Items listed in a dataset:
● ● ● ● ●

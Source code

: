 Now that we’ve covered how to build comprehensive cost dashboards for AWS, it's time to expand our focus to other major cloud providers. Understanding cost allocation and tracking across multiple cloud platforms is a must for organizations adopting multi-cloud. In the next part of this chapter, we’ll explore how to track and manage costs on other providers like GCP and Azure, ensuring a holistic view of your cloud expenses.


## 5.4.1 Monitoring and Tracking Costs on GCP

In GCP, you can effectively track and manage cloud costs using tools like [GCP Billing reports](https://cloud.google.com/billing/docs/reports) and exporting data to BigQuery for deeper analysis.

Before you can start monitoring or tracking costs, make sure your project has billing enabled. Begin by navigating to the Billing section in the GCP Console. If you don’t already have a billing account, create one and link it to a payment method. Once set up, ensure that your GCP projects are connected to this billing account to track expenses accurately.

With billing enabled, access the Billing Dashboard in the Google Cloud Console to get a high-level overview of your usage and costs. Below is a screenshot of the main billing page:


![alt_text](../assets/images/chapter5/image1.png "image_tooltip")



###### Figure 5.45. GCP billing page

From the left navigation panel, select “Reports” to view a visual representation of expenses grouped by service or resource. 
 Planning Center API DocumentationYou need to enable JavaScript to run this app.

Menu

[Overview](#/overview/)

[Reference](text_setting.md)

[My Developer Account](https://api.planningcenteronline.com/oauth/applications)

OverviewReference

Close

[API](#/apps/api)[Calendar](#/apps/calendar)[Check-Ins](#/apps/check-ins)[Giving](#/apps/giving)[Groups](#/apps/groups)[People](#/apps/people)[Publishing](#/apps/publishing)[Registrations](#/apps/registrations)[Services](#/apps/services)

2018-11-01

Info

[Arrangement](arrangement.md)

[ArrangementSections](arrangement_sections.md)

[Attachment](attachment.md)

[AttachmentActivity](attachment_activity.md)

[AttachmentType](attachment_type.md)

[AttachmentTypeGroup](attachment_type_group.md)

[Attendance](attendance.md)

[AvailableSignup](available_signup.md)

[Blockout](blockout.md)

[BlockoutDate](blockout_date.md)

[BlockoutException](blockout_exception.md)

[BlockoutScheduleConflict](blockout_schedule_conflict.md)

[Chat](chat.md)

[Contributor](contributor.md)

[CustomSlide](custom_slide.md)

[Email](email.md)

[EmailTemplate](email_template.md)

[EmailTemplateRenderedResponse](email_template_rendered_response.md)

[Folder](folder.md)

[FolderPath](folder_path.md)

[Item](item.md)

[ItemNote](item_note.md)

● ● ● ● ●

_The task_.
Return only the lines above that run from the opening line through the line containing "## 5.4.1 Monitoring and Tracking Costs on GCP", exactly as written.

_Your response_.
Source code

: Now that we’ve covered how to build comprehensive cost dashboards for AWS, it's time to expand our focus to other major cloud providers. Understanding cost allocation and tracking across multiple cloud platforms is a must for organizations adopting multi-cloud. In the next part of this chapter, we’ll explore how to track and manage costs on other providers like GCP and Azure, ensuring a holistic view of your cloud expenses.


## 5.4.1 Monitoring and Tracking Costs on GCP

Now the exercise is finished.